L'impressionnisme, qui fut jusqu'à un certain point, par son goût du plein
air et son rejet des conventions de l'académisme, la forme picturale du naturalisme -
il fut défendu comme tel par Zola -, marqua aussi, dans l'histoire de la peinture,
une crise de la représentation comparable à celle qu'incarna Mallarmé
dans le champ littéraire : dans les deux cas, peinture et
poésie déplaçaient l'intérêt de la chose
représentée à l'acte même de la représentation et à
ses moyens propres, picturaux (les couleurs) ou poétiques (les mots).

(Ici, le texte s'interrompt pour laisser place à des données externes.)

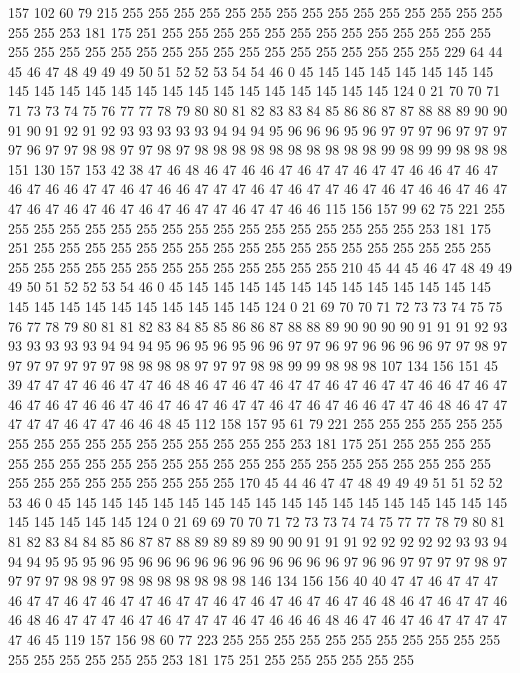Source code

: 157 102 60 79 215 255 255 255 255 255 255 255 255 255 255 255 255 255 255 255
255 255 253 181 175 251 255 255 255 255 255 255 255 255 255 255 255 255 255 255
255 255 255 255 255 255 255 255 255 255 255 255 255 255 255 255 229 64 44 45
46 47 48 49 49 49 50 51 52 52 53 54 54 46 0 45 145 145 145 145
145 145 145 145 145 145 145 145 145 145 145 145 145 145 145 145 145 145 124 0
21 70 70 71 71 73 73 74 75 76 77 77 78 79 80 80 81 82 83 83
84 85 86 86 87 87 88 88 89 90 90 91 90 91 92 91 92 93 93 93
93 93 94 94 94 95 96 96 96 95 96 97 97 97 96 97 97 97 97 96
97 97 98 98 97 97 98 97 98 98 98 98 98 98 98 98 98 98 99 98
99 99 98 98 98 151 130 157 153 42 38 47 46 48 46 47 46 46 47 46
47 47 46 47 47 46 46 47 46 47 46 47 46 46 47 47 46 47 46 46
47 47 47 46 47 46 47 47 46 47 46 47 46 46 47 46 47 47 46 47
46 47 46 47 46 47 46 47 47 46 47 47 46 46 115 156 157 99 62 75
221 255 255 255 255 255 255 255 255 255 255 255 255 255 255 255 255 255 253 181
175 251 255 255 255 255 255 255 255 255 255 255 255 255 255 255 255 255 255 255
255 255 255 255 255 255 255 255 255 255 255 255 255 210 45 44 45 46 47 48
49 49 49 50 51 52 52 53 54 46 0 45 145 145 145 145 145 145 145 145
145 145 145 145 145 145 145 145 145 145 145 145 145 145 124 0 21 69 70 70
71 72 73 73 74 75 75 76 77 78 79 80 81 81 82 83 84 85 85 86
86 87 88 88 89 90 90 90 90 91 91 91 92 93 93 93 93 93 93 94
94 94 95 96 95 96 95 96 96 97 97 96 97 96 96 96 96 97 97 98
97 97 97 97 97 97 97 98 98 98 98 97 97 97 98 98 99 99 98 98
98 107 134 156 151 45 39 47 47 47 46 46 47 47 46 48 46 47 46 47
46 47 47 46 47 46 47 47 46 46 47 46 47 46 47 46 47 46 46 47
46 47 46 47 46 47 47 46 47 46 47 46 46 47 47 46 48 46 47 47
47 47 47 46 47 47 46 46 48 45 112 158 157 95 61 79 221 255 255 255
255 255 255 255 255 255 255 255 255 255 255 255 255 255 253 181 175 251 255 255
255 255 255 255 255 255 255 255 255 255 255 255 255 255 255 255 255 255 255 255
255 255 255 255 255 255 255 255 255 255 170 45 44 46 47 47 48 49 49 49
51 51 52 52 53 46 0 45 145 145 145 145 145 145 145 145 145 145 145 145
145 145 145 145 145 145 145 145 145 145 124 0 21 69 69 70 70 71 72 73
73 74 74 75 77 77 78 79 80 81 81 82 83 84 84 85 86 87 87 88
89 89 89 89 90 90 91 91 91 92 92 92 92 92 93 93 94 94 94 95
95 95 96 95 96 96 96 96 96 96 96 96 96 96 96 97 96 96 97 97
97 97 98 97 97 97 97 98 98 97 98 98 98 98 98 98 98 146 134 156
156 40 40 47 47 46 47 47 47 46 47 47 46 47 46 47 47 46 47 47
46 47 46 47 46 47 46 47 46 48 46 47 46 47 47 46 46 48 46 47
47 47 46 47 46 47 47 47 46 47 46 46 46 48 46 47 46 47 46 47
47 47 47 47 46 45 119 157 156 98 60 77 223 255 255 255 255 255 255 255
255 255 255 255 255 255 255 255 255 255 253 181 175 251 255 255 255 255 255 255
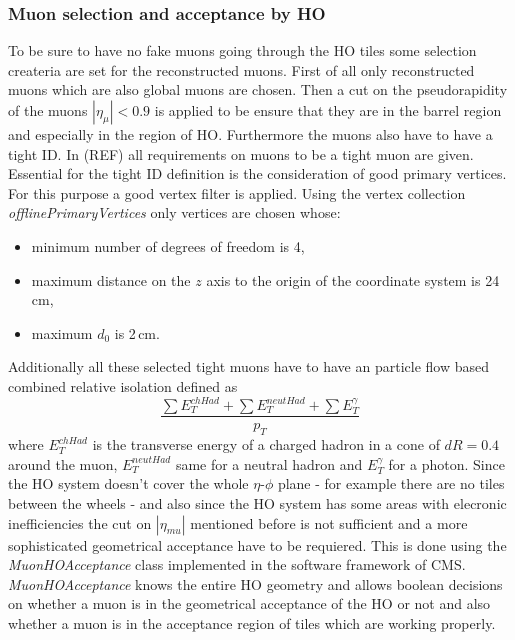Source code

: 		\subsubsection{Muon selection and acceptance by HO}
		\label{thesectionhere}
			To be sure to have no fake muons going through the HO tiles some selection createria are set for the reconstructed muons.
			First of all only reconstructed muons which are also global muons are chosen.
			Then a cut on the pseudorapidity of the muons $|\eta_\mu| < 0.9$ is applied to be ensure that they are in the barrel region and especially in the region of HO.
			Furthermore the muons also have to have a tight ID.
			In (REF) all requirements on muons to be a tight muon are given.
			Essential for the tight ID definition is the consideration of good primary vertices.
			For this purpose a good vertex filter is applied.
			Using the vertex collection \textit{offlinePrimaryVertices} only vertices are chosen whose:
			\begin{itemize}
				\item minimum number of degrees of freedom is 4,
				\item maximum distance on the $z$ axis to the origin of the coordinate system is 24\,cm,
				\item maximum $d_0$ is 2\,cm.
			\end{itemize}
			Additionally all these selected tight muons have to have an particle flow based combined relative isolation defined as
			\begin{equation}
				\frac{\sum{E_T^{chHad}} + \sum{E_T^{neutHad}} + \sum{E_T^\gamma}}{p_T}
			\end{equation}
			where $E_T^{chHad}$ is the transverse energy of a charged hadron in a cone of $dR = 0.4$ around the muon, $E_T^{neutHad}$ same for a neutral hadron and $E_T^\gamma$ for a photon.
			Since the HO system doesn't cover the whole $\eta$-$\phi$ plane - for example there are no tiles between the wheels - and also since the HO system has some areas with elecronic inefficiencies the
			cut on $|\eta_{mu}|$ mentioned before is not sufficient and a more sophisticated geometrical acceptance have to be requiered.
			This is done using the \textit{MuonHOAcceptance} class implemented in the software framework of CMS.
			\textit{MuonHOAcceptance} knows the entire HO geometry and allows boolean decisions on whether a muon is in the geometrical acceptance of the HO or not and also whether a muon is in the acceptance region of
			tiles which are working properly.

De cette révolution picturale, le poète fut en tout cas un observateur
privilégié dès les premières années de son installation
parisienne : c'est en 1874 que le tableau de Monet, Impression, soleil levant,
suggéra au critique Louis Leroy l'appellation d'impressionnisme pour caractériser
les peintres indépendants qui avaient décidé d'exposer en marge du
Salon offciel (Cézanne, Degas, Monet, Pissarro, Renoir). À la même date,
deux des trois tableaux envoyés par Manet furent refusés par le jury du Salon.
Mallarmé, qui connaissait sans doute le peintre depuis 1873, écrivit dans La
Renaissance artistique et littéraire un article vengeur. Deux ans après, il
publiait dans la revue londonienne The Art Monthly Review un très long article,
The Impressionnists and Édouard Manet (dont le texte français est
malheureusement perdu) ; tout en faisant l'éloge de cette peinture de plein air,
le poète y soulignait la spécificité d'un art voué à rendre
la fluidité de l'eau et l'aspect passager du spectacle naturel. Ami de Manet, qui illustra
sa traduction du Corbeau et L'Après-midi d'un faune, Mallarmé fut aussi
l'ami de Monet, de Renoir, de Degas, de Berthe Morisot, de Gauguin ; mais si l'on peut parler
à son propos d'impressionnisme littéraire, il ne s'est nullement contenté de
transposer à la poésie les procédés nouveaux de ses amis peintres :
il n'avait en effet pas attendu les années 1870 et son compagnonnage avec les peintres
pour découvrir les ressources poétiques d'un art de l'allusion ou de la suggestion.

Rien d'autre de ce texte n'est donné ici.